The Movement for Prison Justice Marches On
As regular Building Bridges readers already know, a group of intrepid souls, led by the Alliance of Families for Justice (AFJ),  walked 140 miles from Harlem to Albany to protest human rights abuses in New York State prisons and jails. 
After a vibrant send-off rally in Harlem on August 26th featuring Danny Glover and AFJ founder Soffiyah Elijah, the marchers stopped at more than a dozen cities, towns, and villages along their route before reaching Albany on September 12th. They were welcomed with food and lodging, and presented teach-ins from their own experiences as family members and friends of people behind bars.  Local residents were inspired to join the march for a few blocks or for days and miles. Passing by Fishkill Correctional Facility, the marchers chanted, “One, two, three, four, tell me what we’re marching for?
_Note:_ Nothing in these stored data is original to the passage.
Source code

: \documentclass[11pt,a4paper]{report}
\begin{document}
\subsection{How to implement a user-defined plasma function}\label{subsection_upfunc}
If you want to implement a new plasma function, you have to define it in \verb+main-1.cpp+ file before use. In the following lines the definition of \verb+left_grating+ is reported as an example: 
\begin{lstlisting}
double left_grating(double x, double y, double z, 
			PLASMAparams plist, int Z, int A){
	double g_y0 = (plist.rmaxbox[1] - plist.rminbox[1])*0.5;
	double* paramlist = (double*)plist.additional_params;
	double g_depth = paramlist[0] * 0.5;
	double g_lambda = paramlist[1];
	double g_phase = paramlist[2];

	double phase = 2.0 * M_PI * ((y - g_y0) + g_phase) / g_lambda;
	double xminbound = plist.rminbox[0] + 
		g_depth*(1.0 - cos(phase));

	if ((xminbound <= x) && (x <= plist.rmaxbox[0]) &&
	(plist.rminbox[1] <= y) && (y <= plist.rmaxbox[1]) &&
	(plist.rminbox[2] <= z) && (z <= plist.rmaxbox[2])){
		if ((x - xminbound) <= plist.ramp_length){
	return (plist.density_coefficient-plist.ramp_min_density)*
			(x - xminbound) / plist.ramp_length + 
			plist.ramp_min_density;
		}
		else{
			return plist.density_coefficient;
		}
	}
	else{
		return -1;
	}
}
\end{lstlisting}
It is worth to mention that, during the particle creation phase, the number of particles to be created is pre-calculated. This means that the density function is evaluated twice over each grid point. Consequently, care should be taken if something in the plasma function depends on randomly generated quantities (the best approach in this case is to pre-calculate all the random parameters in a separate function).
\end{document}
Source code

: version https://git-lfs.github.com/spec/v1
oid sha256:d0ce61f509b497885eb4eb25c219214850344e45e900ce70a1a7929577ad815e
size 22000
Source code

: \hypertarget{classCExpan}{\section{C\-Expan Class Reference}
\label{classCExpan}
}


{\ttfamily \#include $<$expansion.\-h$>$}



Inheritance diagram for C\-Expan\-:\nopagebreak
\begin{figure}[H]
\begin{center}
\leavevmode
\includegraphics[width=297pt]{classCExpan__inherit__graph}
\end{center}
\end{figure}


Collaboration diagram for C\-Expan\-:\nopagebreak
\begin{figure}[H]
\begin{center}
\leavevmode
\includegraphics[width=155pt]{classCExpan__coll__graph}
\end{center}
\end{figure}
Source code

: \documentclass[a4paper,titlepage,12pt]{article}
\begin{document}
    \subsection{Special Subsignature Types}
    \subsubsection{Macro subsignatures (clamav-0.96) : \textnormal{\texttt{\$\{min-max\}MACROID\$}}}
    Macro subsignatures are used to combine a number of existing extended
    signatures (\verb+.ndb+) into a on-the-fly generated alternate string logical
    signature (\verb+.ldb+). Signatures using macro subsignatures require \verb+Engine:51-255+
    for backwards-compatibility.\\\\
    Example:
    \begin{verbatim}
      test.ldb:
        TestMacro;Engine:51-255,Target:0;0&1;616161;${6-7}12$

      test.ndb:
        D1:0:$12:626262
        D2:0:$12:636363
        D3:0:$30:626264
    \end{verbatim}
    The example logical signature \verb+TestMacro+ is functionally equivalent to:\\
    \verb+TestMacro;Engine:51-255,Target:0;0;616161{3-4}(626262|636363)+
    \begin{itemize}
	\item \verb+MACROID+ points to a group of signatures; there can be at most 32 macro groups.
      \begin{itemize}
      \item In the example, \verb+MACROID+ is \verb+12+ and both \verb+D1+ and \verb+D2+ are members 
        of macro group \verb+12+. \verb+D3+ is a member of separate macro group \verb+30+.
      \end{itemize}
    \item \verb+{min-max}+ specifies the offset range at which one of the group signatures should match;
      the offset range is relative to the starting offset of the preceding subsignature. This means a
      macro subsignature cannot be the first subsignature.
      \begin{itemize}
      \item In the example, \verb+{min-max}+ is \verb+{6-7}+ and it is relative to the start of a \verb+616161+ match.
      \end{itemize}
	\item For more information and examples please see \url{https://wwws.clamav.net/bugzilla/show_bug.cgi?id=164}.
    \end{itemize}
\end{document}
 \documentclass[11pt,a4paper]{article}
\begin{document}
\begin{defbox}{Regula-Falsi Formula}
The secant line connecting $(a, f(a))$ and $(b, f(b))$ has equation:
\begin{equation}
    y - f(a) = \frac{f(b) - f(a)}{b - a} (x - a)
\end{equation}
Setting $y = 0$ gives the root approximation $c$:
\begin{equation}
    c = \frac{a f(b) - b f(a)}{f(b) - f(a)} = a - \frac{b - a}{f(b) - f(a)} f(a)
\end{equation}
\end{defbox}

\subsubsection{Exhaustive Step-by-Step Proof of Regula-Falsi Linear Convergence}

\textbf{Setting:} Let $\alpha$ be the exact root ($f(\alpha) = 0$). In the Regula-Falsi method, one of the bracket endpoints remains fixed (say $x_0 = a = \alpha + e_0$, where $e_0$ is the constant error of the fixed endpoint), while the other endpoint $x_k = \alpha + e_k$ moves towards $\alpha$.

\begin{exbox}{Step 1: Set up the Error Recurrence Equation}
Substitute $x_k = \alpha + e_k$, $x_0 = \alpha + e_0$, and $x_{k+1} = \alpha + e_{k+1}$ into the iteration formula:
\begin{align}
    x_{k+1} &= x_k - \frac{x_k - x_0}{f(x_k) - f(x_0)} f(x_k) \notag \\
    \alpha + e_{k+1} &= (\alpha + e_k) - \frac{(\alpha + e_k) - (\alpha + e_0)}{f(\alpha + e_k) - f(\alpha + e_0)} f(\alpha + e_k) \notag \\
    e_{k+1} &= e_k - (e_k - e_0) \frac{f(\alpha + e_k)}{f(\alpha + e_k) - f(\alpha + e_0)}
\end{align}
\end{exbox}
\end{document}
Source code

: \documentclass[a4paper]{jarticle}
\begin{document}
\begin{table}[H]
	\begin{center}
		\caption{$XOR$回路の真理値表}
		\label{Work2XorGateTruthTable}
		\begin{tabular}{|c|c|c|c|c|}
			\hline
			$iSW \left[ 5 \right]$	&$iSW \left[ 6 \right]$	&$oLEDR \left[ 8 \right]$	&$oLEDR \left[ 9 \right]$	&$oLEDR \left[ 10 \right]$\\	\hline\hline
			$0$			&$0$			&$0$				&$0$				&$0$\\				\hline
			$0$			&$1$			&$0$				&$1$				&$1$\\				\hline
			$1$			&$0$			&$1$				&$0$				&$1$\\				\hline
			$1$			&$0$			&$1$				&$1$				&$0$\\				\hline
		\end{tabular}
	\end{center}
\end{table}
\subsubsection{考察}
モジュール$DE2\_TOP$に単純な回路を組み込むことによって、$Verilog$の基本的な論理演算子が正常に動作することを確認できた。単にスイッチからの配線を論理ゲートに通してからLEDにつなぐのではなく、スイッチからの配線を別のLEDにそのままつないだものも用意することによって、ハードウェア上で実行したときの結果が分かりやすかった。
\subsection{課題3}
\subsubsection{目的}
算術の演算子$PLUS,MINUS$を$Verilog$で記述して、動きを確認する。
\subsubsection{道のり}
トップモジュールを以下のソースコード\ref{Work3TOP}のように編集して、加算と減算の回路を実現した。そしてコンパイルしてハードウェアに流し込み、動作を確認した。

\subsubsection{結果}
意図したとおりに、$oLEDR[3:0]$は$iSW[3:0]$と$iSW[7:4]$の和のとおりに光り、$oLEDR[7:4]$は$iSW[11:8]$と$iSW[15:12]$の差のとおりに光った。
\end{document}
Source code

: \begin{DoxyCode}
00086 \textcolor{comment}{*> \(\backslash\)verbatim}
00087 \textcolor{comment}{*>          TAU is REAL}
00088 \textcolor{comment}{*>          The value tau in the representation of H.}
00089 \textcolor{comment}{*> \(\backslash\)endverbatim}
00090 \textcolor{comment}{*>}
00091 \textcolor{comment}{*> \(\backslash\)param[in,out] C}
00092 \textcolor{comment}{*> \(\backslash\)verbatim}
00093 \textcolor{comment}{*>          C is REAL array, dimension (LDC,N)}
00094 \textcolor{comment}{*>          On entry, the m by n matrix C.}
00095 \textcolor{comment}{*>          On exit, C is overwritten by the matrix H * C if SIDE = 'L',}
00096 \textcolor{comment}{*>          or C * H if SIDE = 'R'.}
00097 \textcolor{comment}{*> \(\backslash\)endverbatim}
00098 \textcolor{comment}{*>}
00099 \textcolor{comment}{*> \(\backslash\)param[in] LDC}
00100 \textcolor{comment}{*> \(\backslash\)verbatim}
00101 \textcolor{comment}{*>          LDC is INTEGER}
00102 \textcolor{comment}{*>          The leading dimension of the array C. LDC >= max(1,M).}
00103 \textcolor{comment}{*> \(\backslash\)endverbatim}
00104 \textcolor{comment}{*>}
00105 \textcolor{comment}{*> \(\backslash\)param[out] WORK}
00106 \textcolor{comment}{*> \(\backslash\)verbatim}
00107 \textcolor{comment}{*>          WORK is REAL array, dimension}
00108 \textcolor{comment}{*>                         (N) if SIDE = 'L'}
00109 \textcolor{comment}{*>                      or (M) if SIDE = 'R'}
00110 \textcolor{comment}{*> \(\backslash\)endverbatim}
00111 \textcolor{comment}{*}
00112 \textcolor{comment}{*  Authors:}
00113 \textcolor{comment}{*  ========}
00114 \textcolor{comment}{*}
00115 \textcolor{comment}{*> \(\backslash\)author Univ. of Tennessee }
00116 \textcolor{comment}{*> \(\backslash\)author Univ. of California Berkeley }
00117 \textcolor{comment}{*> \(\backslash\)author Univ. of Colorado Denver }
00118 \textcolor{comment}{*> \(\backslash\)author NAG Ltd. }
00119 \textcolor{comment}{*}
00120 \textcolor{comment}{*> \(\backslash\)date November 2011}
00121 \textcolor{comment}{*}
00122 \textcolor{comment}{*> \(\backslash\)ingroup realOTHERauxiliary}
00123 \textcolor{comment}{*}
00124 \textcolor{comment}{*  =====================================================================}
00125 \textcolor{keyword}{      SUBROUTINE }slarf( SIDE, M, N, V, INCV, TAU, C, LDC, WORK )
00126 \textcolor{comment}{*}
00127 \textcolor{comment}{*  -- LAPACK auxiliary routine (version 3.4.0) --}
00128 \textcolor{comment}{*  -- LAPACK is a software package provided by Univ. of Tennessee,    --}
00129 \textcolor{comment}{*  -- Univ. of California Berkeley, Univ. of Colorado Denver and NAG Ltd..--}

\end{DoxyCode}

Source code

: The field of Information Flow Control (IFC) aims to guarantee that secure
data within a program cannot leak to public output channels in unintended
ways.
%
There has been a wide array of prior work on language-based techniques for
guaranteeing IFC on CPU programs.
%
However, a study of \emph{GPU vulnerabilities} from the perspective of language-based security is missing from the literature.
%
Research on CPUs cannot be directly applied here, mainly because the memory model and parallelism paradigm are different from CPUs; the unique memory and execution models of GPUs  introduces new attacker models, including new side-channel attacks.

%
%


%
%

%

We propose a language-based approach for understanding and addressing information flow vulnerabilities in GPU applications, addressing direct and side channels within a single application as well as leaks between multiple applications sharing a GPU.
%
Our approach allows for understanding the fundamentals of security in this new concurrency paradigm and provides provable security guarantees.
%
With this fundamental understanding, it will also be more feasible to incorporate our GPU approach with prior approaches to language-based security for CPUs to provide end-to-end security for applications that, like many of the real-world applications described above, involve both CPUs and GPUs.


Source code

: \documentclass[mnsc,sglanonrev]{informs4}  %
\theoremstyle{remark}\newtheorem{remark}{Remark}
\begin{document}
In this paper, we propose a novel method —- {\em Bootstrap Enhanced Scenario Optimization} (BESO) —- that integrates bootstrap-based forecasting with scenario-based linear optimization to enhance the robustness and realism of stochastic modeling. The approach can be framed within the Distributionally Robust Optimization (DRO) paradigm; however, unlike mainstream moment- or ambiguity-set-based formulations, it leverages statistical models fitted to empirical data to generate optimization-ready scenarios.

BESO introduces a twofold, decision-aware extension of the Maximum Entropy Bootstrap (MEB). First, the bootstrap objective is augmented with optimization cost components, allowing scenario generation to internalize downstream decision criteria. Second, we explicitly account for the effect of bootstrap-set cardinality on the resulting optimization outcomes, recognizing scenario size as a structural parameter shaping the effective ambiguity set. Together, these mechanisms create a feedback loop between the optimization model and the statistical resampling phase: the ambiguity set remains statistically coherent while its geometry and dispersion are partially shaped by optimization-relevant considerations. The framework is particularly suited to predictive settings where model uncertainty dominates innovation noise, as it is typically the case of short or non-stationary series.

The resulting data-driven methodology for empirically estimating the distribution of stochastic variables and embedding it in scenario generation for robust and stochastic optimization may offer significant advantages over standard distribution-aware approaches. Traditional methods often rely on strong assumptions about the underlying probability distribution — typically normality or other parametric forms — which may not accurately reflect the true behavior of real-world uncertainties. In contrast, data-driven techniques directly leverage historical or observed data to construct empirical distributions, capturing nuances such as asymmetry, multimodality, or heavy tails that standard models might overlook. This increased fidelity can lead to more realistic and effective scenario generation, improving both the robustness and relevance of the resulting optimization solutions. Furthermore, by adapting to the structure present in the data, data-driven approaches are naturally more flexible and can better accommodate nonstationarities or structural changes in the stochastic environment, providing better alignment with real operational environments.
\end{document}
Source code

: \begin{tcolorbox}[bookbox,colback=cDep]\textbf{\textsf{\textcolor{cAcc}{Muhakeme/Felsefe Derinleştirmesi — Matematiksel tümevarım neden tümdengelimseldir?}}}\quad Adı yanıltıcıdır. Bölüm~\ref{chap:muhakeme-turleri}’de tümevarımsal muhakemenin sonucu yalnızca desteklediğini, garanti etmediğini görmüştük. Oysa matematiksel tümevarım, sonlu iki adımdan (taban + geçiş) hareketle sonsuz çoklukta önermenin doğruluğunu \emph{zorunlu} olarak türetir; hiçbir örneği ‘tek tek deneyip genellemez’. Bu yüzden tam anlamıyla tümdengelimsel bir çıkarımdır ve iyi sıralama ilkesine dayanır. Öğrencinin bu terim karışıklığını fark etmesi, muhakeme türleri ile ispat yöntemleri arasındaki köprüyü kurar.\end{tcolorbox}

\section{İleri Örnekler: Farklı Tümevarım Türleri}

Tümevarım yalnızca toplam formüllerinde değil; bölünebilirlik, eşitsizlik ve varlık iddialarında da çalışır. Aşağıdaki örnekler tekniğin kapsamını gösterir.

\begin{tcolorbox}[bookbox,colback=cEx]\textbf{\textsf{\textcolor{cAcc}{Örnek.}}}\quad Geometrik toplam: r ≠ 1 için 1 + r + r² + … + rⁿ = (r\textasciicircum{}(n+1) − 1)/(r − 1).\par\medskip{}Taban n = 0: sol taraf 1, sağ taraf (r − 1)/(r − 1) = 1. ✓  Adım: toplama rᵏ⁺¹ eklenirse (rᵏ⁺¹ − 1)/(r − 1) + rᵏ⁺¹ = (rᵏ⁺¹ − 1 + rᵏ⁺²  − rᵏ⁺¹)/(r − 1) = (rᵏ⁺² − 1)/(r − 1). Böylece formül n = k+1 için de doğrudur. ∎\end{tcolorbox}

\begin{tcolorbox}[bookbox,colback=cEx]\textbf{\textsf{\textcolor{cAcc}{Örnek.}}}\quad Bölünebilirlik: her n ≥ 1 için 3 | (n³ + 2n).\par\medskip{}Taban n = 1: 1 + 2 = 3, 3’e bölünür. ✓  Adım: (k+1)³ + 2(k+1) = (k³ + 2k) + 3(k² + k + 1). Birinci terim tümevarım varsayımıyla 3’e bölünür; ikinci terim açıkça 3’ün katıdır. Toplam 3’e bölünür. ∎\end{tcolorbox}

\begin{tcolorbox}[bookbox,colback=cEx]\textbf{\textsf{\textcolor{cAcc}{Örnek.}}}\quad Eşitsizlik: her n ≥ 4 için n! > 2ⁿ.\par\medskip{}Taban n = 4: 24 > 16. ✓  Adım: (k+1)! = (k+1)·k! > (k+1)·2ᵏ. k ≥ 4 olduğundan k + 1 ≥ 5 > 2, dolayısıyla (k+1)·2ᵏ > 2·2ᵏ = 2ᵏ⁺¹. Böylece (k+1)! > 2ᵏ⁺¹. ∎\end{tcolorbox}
Five, six, seven, eight, no more prison state!” 

In Albany, the marchers presented a successful series of programs culminating in a statewide rally with several hundred people at the Capitol on September 13th, the anniversary of the famous Attica rebellion. The events were well attended, received some media attention, and featured the marchers telling their own stories of the impact of incarceration plus their tales of fun, adventure, and trouble on their long march. Everyone’s favorite moments included inspiring remarks  by the beloved Miss Ivey, an 82-year-old elder who led the march out of Harlem and then participated in the entire route, walking much of the way with her walker. 

The themes of the march included many issues championed by allied organizations, such as releasing older people from prison, raising the age of adult criminal responsibility, restricting the use of solitary confinement,  and changing the unfair parole system. In addition, the Alliance of Families for Justice focused on two important dimensions that have not previously received enough attention in the movement for prison justice: the impact of incarceration on the families of people in prison and the widespread existence of human rights abuses in prison.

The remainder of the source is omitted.